Um tombo em casa, um medicamento ingerido em quantidade inadequada, uma correspondência importante que passou despercebida na caixa de correio: episódios como esses geralmente são investigados sob diferentes perspectivas. No entanto, raramente alguém pergunta primeiro se a pessoa está enxergando bem. A Organização Mundial da Saúde (OMS) inclui a capacidade visual entre os componentes centrais da capacidade intrínseca do idoso, ao lado de mobilidade, cognição e audição, justamente porque ela sustenta boa parte da independência no dia a dia.
O doutor Yuri Silva Portela, pós-graduado em geriatria, comenta que problemas visuais em pacientes idosos frequentemente se manifestam de forma dissimulada, por meio de outras queixas, tais como dificuldade para caminhar em ambientes desconhecidos, hesitação ao descer escadas e erro na administração de medicamentos. O sintoma raiz, a visão comprometida, passa despercebido porque ninguém pensou em investigá-la primeiro.
Compreender como essa capacidade se relaciona a atividades tão diversas contribui para explicar a razão pela qual sua avaliação deve se tornar rotineira, em vez de ser limitada apenas às pessoas que expressam uma dificuldade evidente em enxergar.
A perda de visão prejudica a identificação de obstáculos, aumentando riscos durante deslocamentos
A segurança em deslocamentos depende de uma identificação correta de desníveis, obstáculos e distâncias. No entanto, condições como catarata, glaucoma e degeneração macular tornam esse processo consideravelmente mais arriscado, uma vez que cada uma delas afeta essa percepção de forma distinta. Problemas oftalmológicos, muitas vezes, manifestam-se na prática por meio de sintomas como a falta de visão periférica ou a percepção distorcida de obstáculos no ambiente. Tais sintomas raramente são associados às condições que os causam, devido à falta de registros adequados.

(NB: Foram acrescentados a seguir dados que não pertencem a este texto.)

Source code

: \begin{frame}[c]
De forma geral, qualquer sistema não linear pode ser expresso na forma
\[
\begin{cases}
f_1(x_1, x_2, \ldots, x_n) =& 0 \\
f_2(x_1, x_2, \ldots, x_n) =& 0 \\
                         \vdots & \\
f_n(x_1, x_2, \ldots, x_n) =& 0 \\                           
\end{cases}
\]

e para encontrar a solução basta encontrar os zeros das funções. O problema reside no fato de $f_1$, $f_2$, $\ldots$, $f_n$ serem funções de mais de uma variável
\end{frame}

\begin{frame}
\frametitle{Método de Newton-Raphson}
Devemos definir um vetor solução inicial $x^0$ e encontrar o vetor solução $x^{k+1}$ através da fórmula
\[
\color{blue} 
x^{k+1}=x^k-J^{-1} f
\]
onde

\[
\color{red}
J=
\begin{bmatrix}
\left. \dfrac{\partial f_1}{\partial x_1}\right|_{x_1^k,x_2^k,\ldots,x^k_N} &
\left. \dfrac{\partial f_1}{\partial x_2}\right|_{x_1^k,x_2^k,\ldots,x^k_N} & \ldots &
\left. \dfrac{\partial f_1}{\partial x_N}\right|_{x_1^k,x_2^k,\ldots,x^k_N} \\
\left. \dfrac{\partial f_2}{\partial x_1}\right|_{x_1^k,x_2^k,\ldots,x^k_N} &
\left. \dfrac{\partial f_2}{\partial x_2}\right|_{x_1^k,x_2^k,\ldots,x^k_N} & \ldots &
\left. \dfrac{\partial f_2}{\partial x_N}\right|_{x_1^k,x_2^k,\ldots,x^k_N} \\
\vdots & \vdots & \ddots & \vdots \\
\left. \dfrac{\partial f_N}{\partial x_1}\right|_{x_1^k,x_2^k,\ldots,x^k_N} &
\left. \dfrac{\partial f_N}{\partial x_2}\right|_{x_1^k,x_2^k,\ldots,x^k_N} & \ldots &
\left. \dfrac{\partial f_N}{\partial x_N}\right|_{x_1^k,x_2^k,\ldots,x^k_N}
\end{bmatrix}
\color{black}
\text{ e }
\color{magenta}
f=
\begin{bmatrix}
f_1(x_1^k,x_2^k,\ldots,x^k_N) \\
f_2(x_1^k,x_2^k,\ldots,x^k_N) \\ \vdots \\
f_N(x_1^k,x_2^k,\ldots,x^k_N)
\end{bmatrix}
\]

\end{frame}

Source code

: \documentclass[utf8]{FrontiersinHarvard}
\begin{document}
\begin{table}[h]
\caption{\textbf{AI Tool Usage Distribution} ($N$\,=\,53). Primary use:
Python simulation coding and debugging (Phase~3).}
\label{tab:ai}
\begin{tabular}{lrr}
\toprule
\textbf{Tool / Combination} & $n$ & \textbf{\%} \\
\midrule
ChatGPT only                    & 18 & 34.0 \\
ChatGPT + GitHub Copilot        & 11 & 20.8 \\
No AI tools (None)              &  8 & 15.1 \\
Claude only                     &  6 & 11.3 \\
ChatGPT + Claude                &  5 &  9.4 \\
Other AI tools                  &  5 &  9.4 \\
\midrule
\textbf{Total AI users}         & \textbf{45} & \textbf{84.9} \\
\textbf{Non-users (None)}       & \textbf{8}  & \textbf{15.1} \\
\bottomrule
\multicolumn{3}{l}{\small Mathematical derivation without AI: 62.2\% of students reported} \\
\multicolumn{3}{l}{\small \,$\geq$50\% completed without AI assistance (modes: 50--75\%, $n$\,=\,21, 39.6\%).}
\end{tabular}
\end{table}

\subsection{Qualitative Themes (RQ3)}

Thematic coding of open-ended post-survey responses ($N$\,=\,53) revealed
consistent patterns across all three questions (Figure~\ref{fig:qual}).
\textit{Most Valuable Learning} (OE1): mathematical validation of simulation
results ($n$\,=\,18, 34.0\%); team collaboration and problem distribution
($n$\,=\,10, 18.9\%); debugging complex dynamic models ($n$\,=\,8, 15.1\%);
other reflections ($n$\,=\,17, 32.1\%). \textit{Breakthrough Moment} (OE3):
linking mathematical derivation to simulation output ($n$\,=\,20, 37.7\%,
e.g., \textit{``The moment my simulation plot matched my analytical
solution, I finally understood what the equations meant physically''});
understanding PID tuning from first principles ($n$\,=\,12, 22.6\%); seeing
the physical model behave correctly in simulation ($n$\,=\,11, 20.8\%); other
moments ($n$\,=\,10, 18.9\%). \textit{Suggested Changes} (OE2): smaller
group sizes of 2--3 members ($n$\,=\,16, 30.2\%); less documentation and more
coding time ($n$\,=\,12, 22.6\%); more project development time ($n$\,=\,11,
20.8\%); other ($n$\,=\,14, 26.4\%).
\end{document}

A capacidade de ler bulas de medicamentos, identificar contatos em um celular ou reconhecer rostos em um encontro social depende diretamente da acuidade visual preservada. À medida que esta capacidade se reduz progressivamente, muitos indivíduos recorrem à memorização das embalagens por meio das cores, em vez de ler o rótulo. Essa estratégia eleva significativamente o risco de engano e reduz, inadvertidamente, sua capacidade de autonomia.
A importância dos exames de rotina na detecção precoce de doenças oculares
As alterações visuais costumam ser tão progressivas que a própria pessoa acaba se adaptando antes mesmo de identificar a mudança, adotando posturas distintas ou evitando determinados ambientes. O doutor Yuri Silva Portela pondera que a adaptação silenciosa representa um dos principais fatores que retardam o diagnóstico, pois o paciente descreve obstáculos pontuais sem nunca citar a visão como um dos aspectos recorrentes.
Exames de rotina são fundamentais para o diagnóstico precoce dessas condições, facilitando o tratamento. A medição da pressão intraocular, por exemplo, é um exame relevante, pois permite a detecção de sinais de glaucoma antes mesmo da perda de campo visual perceptível. Isso se deve ao fato de que essa condição geralmente progride de forma assintomática nas fases iniciais. Yuri Silva Portela enfatiza que essa avaliação deve fazer parte do acompanhamento geriátrico completo e não deve ser limitada a consultas oftalmológicas isoladas.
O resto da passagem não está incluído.